Sendbird is an in-app conversations platform, where we help improve customer retention and conversion through chat, voice, video, and livestream APIs. Our team is structured as follows:
- GTM excellence
- Market intelligence
- Customer marketing
Within GTM, there are 3 solutions and a PMM owns each of the solutions. Each solution may include up to 3 products or major areas of functionality. Each solution also has a key performance indicator (KPI) or customer metric it's meant to drive.

I think PMM orgs go through phases. When I started in this role we were strictly by product, but our portfolio quickly became too complicated. We moved to more of a segment or sub-portfolio model. At the same time, the rest of the organizations' PMM teams were sub-dividing by objective. In order to match with the rest of that org we had 'ambassadors' to the objective-based teams.
Given that PMM stakeholders are typically PM and Sales, I think the best approach is to best align your PMMs with the stakeholder objectives. In most organizations that's by product line or segment.

At Clari, my team has a dual mapping:
by product line
by functional area (AR, market intel etc)
Previous gigs I would align the team by function or by product line. Segment (upmarket., MM etc) can also be a good option!

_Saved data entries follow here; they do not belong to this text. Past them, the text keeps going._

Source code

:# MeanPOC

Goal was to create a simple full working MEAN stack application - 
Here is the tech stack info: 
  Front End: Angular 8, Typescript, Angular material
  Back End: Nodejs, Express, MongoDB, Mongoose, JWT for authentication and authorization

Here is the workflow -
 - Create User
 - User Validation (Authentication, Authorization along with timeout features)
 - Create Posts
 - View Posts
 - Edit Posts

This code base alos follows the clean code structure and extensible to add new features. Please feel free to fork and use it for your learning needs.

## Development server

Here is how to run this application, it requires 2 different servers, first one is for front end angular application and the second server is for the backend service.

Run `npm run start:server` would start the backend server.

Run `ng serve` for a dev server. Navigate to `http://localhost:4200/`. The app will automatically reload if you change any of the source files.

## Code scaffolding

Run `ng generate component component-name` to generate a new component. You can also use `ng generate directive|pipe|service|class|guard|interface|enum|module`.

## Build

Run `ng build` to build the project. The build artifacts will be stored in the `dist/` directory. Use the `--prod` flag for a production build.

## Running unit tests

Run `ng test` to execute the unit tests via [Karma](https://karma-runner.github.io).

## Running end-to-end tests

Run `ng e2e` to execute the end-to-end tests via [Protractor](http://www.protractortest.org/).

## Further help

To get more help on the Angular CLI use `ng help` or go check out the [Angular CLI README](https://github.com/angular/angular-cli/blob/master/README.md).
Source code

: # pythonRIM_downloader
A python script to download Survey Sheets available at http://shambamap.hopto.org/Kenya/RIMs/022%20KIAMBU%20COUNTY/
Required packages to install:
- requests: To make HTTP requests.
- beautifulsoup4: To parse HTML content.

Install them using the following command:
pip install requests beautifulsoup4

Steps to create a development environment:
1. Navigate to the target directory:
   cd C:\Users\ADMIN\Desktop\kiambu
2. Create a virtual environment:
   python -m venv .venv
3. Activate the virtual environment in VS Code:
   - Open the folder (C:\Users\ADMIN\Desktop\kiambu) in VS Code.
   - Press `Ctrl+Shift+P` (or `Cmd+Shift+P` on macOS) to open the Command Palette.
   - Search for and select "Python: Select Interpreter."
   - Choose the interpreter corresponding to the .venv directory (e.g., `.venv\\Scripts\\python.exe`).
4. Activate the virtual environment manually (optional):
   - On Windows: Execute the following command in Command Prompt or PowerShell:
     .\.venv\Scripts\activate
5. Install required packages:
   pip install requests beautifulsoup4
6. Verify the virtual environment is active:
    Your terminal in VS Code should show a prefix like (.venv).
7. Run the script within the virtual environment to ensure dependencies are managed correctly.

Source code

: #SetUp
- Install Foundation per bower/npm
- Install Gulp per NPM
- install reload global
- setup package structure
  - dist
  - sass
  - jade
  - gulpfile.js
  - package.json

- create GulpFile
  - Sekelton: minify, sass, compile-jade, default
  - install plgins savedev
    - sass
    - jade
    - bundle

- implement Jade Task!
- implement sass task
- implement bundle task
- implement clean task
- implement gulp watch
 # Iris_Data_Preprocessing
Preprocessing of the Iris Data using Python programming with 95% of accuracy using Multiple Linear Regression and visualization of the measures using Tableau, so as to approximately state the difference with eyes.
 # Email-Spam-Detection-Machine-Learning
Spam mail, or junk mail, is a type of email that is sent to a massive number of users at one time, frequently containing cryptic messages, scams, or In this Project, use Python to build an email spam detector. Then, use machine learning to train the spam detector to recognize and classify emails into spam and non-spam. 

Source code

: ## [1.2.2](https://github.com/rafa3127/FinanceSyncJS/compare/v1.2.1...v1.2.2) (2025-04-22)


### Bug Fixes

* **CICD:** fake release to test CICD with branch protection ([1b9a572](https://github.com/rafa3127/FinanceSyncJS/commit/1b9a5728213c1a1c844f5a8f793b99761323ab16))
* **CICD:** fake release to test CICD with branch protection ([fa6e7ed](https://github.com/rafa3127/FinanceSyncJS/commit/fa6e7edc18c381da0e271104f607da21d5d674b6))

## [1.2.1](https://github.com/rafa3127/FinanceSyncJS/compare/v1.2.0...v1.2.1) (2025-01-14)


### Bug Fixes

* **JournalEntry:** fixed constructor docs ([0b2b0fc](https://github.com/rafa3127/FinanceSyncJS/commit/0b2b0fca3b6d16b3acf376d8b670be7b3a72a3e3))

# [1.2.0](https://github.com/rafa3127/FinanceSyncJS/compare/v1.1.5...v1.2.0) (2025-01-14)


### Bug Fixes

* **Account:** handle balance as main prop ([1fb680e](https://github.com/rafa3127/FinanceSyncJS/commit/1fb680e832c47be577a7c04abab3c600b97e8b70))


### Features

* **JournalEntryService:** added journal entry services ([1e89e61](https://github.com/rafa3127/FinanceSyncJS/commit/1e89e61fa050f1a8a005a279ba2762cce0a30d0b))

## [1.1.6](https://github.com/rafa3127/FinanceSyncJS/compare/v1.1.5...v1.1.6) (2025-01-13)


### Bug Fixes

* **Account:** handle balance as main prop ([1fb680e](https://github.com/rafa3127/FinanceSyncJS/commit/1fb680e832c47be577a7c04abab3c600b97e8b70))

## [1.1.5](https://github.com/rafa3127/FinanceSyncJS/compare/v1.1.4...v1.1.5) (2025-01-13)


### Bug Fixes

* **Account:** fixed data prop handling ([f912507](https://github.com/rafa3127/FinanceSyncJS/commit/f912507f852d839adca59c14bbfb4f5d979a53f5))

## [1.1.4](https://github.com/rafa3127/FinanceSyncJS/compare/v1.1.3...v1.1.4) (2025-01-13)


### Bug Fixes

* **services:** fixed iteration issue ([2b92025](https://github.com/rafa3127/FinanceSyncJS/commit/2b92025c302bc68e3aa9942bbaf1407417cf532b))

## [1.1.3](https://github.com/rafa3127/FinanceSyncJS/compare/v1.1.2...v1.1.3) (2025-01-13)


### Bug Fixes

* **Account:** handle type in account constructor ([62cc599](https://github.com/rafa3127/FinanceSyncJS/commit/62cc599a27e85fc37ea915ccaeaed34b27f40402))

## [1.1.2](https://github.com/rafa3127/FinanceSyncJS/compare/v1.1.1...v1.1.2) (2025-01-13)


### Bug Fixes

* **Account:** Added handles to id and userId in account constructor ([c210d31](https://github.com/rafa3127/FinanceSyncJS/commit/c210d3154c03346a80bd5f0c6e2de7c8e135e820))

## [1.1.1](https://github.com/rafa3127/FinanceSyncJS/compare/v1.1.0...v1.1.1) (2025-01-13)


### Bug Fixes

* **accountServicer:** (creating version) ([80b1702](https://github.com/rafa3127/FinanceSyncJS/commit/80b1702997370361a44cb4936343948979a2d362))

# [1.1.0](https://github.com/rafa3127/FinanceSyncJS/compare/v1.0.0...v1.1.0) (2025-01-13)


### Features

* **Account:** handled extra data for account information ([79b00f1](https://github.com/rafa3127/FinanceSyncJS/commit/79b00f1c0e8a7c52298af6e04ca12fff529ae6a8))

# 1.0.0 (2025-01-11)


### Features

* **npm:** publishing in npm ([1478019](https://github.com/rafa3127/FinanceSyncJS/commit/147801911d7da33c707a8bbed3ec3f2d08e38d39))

This all comes down to how is the rest of the business organized. If you're organizing in a way that's incongrous to everyone else in the org, you will not be setup for success. With smaller nimble teams it's likely just based on bandwith and who has room to take things on. With larger teams, or as a team is being built out, it's best to align with your core cross-functional partners such as Product. There is usually overlap with PMMs working with 2-3 PMs. I've organized teams by product area in the past which aligned well to how Product was organized.

The PMM team structure depends on the size of the company, how technical the product is, and the GTM model.
- Company Size: As the company grows and scales, PMM tends to fall under the Marketing org and they may segmented by Core Product PMMs where they focus on the overall messaging and positioning, Industry/Solution PMMs that focus use cases for those specific industries ,and solution areas, and there may be PMMs that will focus solely on sales enablement, competitive intelligence, or pricing. For smaller companies, PMM teams will play a more 'full stack' PMM role. For example, AWS has different PMM roles (Adoption, Engagement, Advocacy) to adopt net-new customers, increase usage within existing customers, and increase customer proofpoints.
- Product Technicality: PMM may roll into PM org if the product is very technical and PMMs may serve as front-end PMs but still work very closely with the Marketing team. In my past experience, this doesn't change the role but gives the PMM team better insight and knowledge on the product to enable the marketing and sales teams.
- GTM Model: This point correlates to the size of the company. If you are in a larger company where there are multiple product lines or portfolio of products, the PMM team may focus on a set of products or a specific portfolio. This will cover breadth but not depth into the product so you'd rely more on the PMs. However, it helps with messaging and positioning of a core set of products rather than specific products. For example, at one point IBM had PMM roles as Portfolio Marketing Managers that focus on specific messaging, positioning and GTM for specific portfolio of products.